Everyone in San Francisco who produces events—there are a lot of amazing ones—has to take a deep breath because so many people are coming into town to visit. And they're all expecting to get laid, and they all need a place to put their weird outfits. Pretty much, Monday-to-Wednesday, you're preparing your apartment for a tornado. By Wednesday, it really is about going out to the bars, being a patron of venues who make some of the money that keeps them open for the whole year. You get to witness some amazing stuff, like your grandpa and your grandpa's grandpa getting laid, which is kind of insane.

And what's this I hear about a massive, gay sheep?
It's kind of a San Francisco tradition to have Burning Man art cars be the sound stages for festivals, but it's never happened at Folsom because there was never one that was gay enough or down enough before we started. The Deviants Stage that happens at the Fair [in addition to the closing party] has evolved into including this Burning Man art car, maybe the first big, gay sound art car on the Playa. It's called BAAAHS. It stands for Big-Ass Amazingly Awesome Homosexual Sheep. It's a giant sheep of which, to get inside, you climb up the rear of the sheep and slide through it's asshole. The inside is basically gay entrails and the DJ booth is in the tuft in the middle.

DJ Harvey at Deviants 2015, Photo by Jeffrey McMahan

I've heard Honey Soundsystem referred to as cultural archivists. How do you see it?
Especially with queerness, there are traditions that could die because people's acceptance of alternative lifestyle are evolving. But what we're about is keeping alive the idea that traditions don't have to die just because humanity evolved. There are ways to re-introduce an analog way of thinking back into what we're doing while honoring the legacies of the people who have brought us here.

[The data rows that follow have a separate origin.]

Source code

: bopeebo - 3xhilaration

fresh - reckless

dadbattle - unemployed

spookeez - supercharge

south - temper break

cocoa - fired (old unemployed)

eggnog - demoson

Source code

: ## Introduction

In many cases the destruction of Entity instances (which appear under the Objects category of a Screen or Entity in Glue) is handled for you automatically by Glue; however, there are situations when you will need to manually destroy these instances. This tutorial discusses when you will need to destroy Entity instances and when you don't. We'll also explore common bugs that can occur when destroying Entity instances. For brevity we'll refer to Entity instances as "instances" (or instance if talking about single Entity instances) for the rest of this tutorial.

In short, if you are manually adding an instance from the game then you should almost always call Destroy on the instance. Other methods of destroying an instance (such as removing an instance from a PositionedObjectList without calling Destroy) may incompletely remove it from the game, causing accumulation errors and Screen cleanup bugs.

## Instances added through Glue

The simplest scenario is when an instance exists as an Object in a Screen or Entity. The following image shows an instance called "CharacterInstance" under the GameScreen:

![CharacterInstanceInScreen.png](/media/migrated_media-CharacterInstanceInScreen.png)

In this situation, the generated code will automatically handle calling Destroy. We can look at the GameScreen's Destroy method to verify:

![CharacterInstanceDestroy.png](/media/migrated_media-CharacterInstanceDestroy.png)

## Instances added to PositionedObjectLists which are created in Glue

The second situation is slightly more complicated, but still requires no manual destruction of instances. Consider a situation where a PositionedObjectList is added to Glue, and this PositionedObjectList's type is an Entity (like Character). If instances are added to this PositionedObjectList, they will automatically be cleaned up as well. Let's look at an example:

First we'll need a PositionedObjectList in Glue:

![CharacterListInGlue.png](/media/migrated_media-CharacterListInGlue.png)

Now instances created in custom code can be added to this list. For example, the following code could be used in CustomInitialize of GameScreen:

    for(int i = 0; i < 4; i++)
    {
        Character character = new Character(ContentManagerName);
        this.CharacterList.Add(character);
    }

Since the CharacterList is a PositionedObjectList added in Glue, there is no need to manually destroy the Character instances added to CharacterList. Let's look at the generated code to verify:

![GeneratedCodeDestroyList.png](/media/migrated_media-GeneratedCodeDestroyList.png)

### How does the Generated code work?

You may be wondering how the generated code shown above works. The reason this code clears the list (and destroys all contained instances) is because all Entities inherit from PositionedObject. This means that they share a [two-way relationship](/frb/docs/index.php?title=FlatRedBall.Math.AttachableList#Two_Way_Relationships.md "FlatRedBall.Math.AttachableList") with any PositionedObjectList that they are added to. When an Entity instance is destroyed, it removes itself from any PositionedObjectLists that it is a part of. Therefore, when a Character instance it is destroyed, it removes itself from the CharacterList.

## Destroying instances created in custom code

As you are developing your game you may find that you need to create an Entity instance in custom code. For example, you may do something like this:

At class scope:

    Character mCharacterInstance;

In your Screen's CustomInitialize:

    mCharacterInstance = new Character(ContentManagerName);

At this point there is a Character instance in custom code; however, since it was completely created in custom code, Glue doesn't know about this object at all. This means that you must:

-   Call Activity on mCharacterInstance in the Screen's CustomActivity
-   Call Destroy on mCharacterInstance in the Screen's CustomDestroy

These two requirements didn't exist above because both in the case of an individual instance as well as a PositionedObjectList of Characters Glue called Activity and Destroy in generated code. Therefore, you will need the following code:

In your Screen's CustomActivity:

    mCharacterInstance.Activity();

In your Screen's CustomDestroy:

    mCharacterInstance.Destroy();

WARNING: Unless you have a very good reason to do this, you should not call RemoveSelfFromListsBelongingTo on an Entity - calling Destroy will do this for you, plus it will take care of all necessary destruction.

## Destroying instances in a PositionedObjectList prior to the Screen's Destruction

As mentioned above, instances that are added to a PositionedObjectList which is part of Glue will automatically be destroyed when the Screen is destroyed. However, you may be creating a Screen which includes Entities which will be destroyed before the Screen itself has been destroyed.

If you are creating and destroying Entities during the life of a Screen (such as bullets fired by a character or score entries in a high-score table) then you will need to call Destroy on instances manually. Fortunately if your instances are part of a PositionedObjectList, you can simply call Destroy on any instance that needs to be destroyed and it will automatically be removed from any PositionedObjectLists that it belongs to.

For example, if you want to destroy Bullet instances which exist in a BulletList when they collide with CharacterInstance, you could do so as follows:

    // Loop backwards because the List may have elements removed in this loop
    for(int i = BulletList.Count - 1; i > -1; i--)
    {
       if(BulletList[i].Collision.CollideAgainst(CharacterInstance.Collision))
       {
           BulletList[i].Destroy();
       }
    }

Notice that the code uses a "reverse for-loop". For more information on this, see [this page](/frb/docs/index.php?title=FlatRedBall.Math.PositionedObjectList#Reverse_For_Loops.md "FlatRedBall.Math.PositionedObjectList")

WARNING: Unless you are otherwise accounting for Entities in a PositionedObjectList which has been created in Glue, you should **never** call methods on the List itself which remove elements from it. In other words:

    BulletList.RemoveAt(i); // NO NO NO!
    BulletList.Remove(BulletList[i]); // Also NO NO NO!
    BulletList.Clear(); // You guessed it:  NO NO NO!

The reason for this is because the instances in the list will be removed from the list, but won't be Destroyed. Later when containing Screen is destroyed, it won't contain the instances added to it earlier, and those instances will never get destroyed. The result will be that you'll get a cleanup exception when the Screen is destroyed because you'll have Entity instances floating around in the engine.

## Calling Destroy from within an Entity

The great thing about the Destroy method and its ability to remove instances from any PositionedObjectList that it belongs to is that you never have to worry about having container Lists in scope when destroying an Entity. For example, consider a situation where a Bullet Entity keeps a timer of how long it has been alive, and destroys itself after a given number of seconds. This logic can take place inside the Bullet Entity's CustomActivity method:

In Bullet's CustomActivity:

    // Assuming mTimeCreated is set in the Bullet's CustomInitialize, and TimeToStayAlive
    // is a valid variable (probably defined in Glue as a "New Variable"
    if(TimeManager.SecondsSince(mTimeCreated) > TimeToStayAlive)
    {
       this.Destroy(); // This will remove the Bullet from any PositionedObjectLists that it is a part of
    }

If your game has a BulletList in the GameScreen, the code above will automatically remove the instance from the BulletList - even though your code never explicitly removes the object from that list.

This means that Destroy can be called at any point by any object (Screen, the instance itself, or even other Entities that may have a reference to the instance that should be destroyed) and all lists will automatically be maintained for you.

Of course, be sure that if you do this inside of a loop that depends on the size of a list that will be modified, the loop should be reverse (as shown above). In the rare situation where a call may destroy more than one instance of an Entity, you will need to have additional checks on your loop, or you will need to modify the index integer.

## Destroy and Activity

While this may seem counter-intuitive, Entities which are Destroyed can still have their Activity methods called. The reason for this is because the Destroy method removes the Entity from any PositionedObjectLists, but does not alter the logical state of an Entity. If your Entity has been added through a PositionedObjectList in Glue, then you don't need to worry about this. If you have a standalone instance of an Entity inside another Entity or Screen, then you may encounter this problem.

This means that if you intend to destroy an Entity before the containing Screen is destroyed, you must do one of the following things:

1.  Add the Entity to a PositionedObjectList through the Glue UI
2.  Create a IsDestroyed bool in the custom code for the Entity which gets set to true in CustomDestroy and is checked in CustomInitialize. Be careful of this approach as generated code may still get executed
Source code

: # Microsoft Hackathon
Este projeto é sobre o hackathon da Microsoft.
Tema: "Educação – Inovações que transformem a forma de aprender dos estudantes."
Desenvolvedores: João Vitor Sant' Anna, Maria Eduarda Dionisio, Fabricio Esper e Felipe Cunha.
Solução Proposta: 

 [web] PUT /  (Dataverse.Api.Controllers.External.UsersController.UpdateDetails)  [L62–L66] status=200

What's an example of that philosophy appearing at Deviants?
We're reintroducing a lighting tradition from the 80s that I think might be the only actually gay lighting technique. The Trocadero Transfer was a club that made Hi-NRG music famous in San Francisco. It had a hand-lighting disco ball technique, in which they would light the chandelier disco ball from four different arc lights all night. We're gonna be bringing that concept back and having very handsome gentlemen throughout the night lighting up the chandelier, which should be a once-in-a-lifetime experience for disco heads who didn't live through those days.

Why is disco eternal?
I think disco is eternal because it originated with live instrumentation, and nothing can replace the vibrations of an instrument. The complexities and beauty of those vibrations are eternal.